I purchased my first NASA membership in 2002 followed by comp school at Gingerman on June 24, 2003. Ever since, I have been a hugely competitive racer, who like many, forgot about my roots in HPDE. Fast forward to 2014, which was one of the leanest years in racing history, I found diminishing numbers of racers attending our events. I asked myself and others the question, “How do we bring in more racers to fill the grid?”
The answer quickly became apparent. NASA has a wonderful program, like no other organization, called HPDE. The answer lay in building a strong foundation for racing by starting at the ground level and improving our HPDE1 program. NASA regions are similar, but each has its own individual flavor. I realized our region’s HPDE program was nearly broken and needed a major overhaul. We knew this was going to take a great deal of time and effort, but I was committed to developing a program that would take about two years to bring to fruition.
With a team of pro racers, advanced NASA racers, high school and college educators, and business executives to help me, we set forth to enhance our HPDE program. We now have a cohesive curriculum that ties all of the HPDE levels together. We have clear objectives of what the student learns in the classroom followed by directly related written, teaching exercises and goals on the track by the in-car instructor. We now have written, clear expectations on what is required to graduate from one HPDE level to the next.
One of the most important aspects is driver awareness. Keeping safe by knowing who is around you, where and how close. This develops awareness and helps eliminate contact and conga lines. This also helps prepare the driver for moving up into advanced levels such as HPDE4 where we do side-by-side and passing drills to further enhance drivers’ awareness skills, and to prepare them for this experience while racing, if they choose that path.
To round out the terminus end of our HPDE program, we created a position of a liaison between HPDE and racing. This person describes to the HPDE3 and 4 students the process of obtaining a NASA competition license and observes drivers to be sure they are ready for competition school.
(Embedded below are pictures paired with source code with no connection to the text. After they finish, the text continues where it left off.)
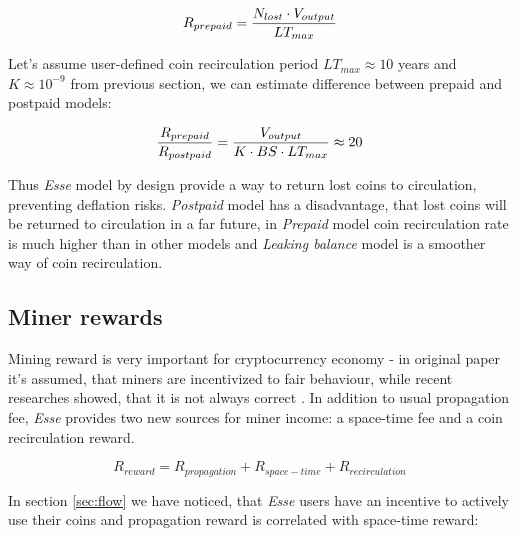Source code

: \documentclass[]{article}   %
\newcommand{\authnote}[2]{\marginpar{\parbox{\marginparwidth}{\tiny %
  \textsf{#1 {\textcolor{blue}{notes: #2}}}}}%
  \textcolor{blue}{\textbf{\dag}}}
\newcommand{\authnote}[2]{
  \textsf{#1 \textcolor{blue}{: #2}}}
\newcommand{\authnote}[2]{}
\newcommand{\dnote}[1]{{\authnote{\textcolor{blue}{Dima notes}}{#1}}}
\newcommand{\esse}{\textit{Esse}}
\begin{document}
\begin{equation}
R_{prepaid} = {N_{lost} \cdot V_{output} \over LT_{max}}
\end{equation}

Let's assume user-defined coin recirculation period $LT_{max}\approx10$ years and $K\approx10^{-9}$ from previous section, we can estimate difference between prepaid and postpaid models:

\begin{equation}
{R_{prepaid} \over R_{postpaid}} = { V_{output}  \over  K \cdot BS \cdot LT_{max}} \approx 20
\end{equation}


 \dnote{Check, should be something like 1000}

Thus \esse{} model by design provide a way to return lost coins to circulation, preventing deflation risks. \textit{Postpaid} model has a disadvantage, that lost coins will be returned to circulation in a far future, in \textit{Prepaid} model coin recirculation rate is much higher than in other models and \textit{Leaking balance} model is a smoother way of coin recirculation.

\subsection{Miner rewards}
\label{minerrew}
Mining reward is very important for cryptocurrency economy - in original paper \cite{Nakamoto2008} it's assumed, that miners are incentivized to fair behaviour, while recent researches showed, that it is not always correct \cite{carlsten2016instability, eyal2014}. In addition to usual propagation fee, \esse{} provides two new sources for miner income: a space-time fee and a coin recirculation reward.

\begin{equation}
R_{reward} = R_{propagation} + R_{space-time} + R_{recirculation}
\end{equation}

In section \ref{sec:flow} we have noticed, that \esse{} users have an incentive to actively use their coins and propagation reward is correlated with space-time reward:
\end{document}
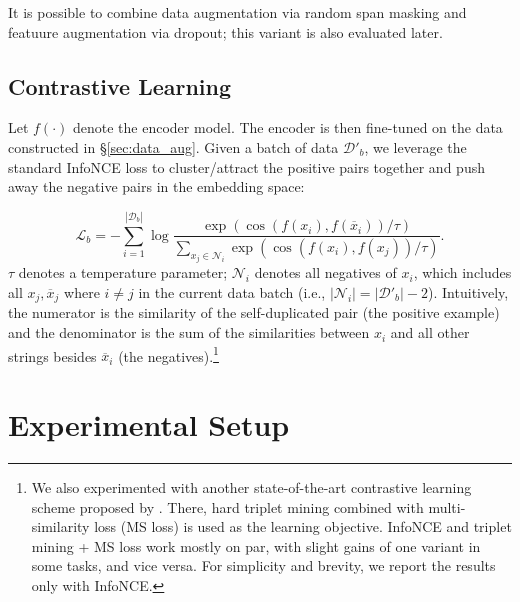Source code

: \documentclass[11pt]{article}
\begin{document}
It is possible to combine data augmentation via random span masking and featuure augmentation via dropout; this variant is also evaluated later. 



\subsection{Contrastive Learning}\label{sec:loss}
Let $f(\cdot)$ denote the encoder model. The encoder is then fine-tuned on the data constructed in \S\ref{sec:data_aug}. Given a batch of data $\mathcal{D'}_b$, we leverage the standard InfoNCE loss \citep{oord2018representation} to cluster/attract the positive pairs together and push away the negative pairs in the embedding space:

\vspace{-2mm}
{\footnotesize
\begin{equation}
    \mathcal{L}_b = -\sum_{i=1}^{|\mathcal{D}_b|}\log\frac{\exp(\cos(f(x_i), f(\overline{x}_i))/\tau)}{\displaystyle \sum_{x_j\in \mathcal{N}_i}\exp(\cos(f(x_i), f(x_j))/\tau)}.
    \label{eq:infonce}
\end{equation}}$\tau$ denotes a temperature parameter; $\mathcal{N}_i$ denotes all negatives of $x_i$, which includes all $x_j,\overline{x}_j$ where $i\neq j$ in the current data batch (i.e., $|\mathcal{N}_i| = |\mathcal{D'}_b| - 2$). Intuitively, the numerator is the similarity of the self-duplicated pair (the positive example) and the denominator is the sum of the similarities between $x_i$ and all other strings besides $\overline{x}_i$ (the negatives).\footnote{We also experimented with another state-of-the-art contrastive learning scheme proposed by \citet{liu2020self}. There, hard triplet mining combined with multi-similarity loss (MS loss) is used as the learning objective. InfoNCE and triplet mining + MS loss work mostly on par, with slight gains of one variant in some tasks, and vice versa. For simplicity and brevity, we report the results only with InfoNCE.}


\section{Experimental Setup}
\label{sec:exp}
\end{document}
Due to our improved and highly detailed education program, we get many new students who proclaim to have had the best education and never complain about too many classrooms or too much teaching.
Of course, I had no way of knowing everything that was coming my way when I first signed up for HPDE more than 14 years ago and competition school the following year. Being a Regional Director has been the adventure of a lifetime for me, and the HPDE program we developed is beginning to deliver on its promise.
During the 2016 season, we will have offered more competition schools and graduated many times more race drivers than in the past, and have provided a more rich and complex education for our HPDE students while providing the same goal for both groups. Where else, other than NASA, can a driver get an on track experience with this much depth? I think it is working!